__PROBLEM REQUIREMENTS__:
Search term "else": please show all lines in the listing that contain it.

__INFORMATION SUPPLIED__:

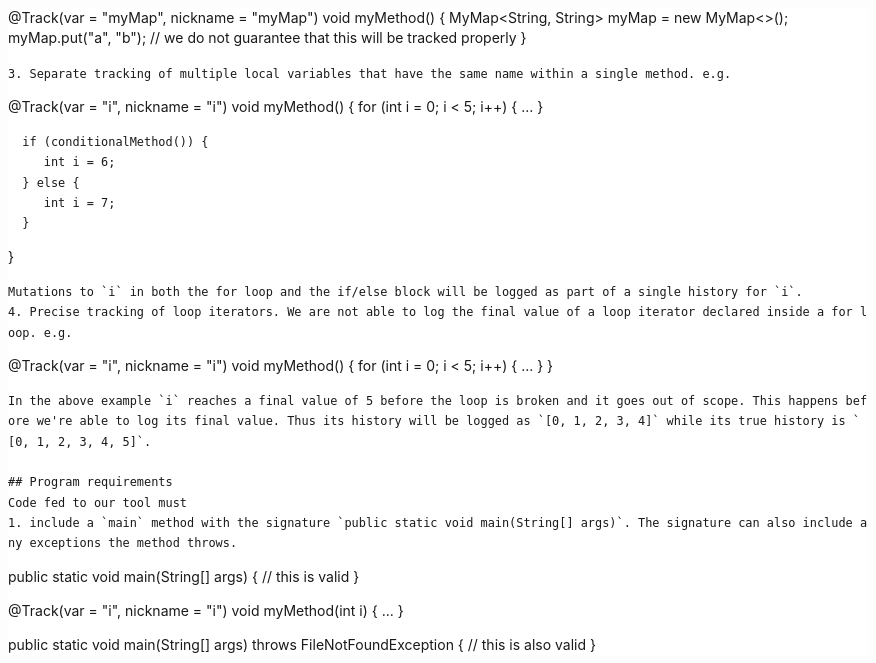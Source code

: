    @Track(var = "myMap", nickname = "myMap")
   void myMethod() {
      MyMap<String, String> myMap = new MyMap<>(); 
      myMap.put("a", "b"); // we do not guarantee that this will be tracked properly
   }
   ```
3. Separate tracking of multiple local variables that have the same name within a single method. e.g.
   ```
   @Track(var = "i", nickname = "i")
   void myMethod() {
      for (int i = 0; i < 5; i++) {
         ...
      }
   
      if (conditionalMethod()) {
         int i = 6;
      } else {
         int i = 7;
      }
   }
   ```
   Mutations to `i` in both the for loop and the if/else block will be logged as part of a single history for `i`.
4. Precise tracking of loop iterators. We are not able to log the final value of a loop iterator declared inside a for loop. e.g.
   ```
   @Track(var = "i", nickname = "i")
   void myMethod() {
      for (int i = 0; i < 5; i++) {
         ...
      }
   }
   ```
   In the above example `i` reaches a final value of 5 before the loop is broken and it goes out of scope. This happens before we're able to log its final value. Thus its history will be logged as `[0, 1, 2, 3, 4]` while its true history is `[0, 1, 2, 3, 4, 5]`. 

## Program requirements
Code fed to our tool must 
1. include a `main` method with the signature `public static void main(String[] args)`. The signature can also include any exceptions the method throws.
   ```
   public static void main(String[] args) {
      // this is valid 
   }
   
   @Track(var = "i", nickname = "i")
   void myMethod(int i) {
      ...
   }
   ```

   ```
   public static void main(String[] args) throws FileNotFoundException {
      // this is also valid 
   }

__ANSWER TO THIS PROBLEM__:
      } else {
   Mutations to `i` in both the for loop and the if/else block will be logged as part of a single history for `i`.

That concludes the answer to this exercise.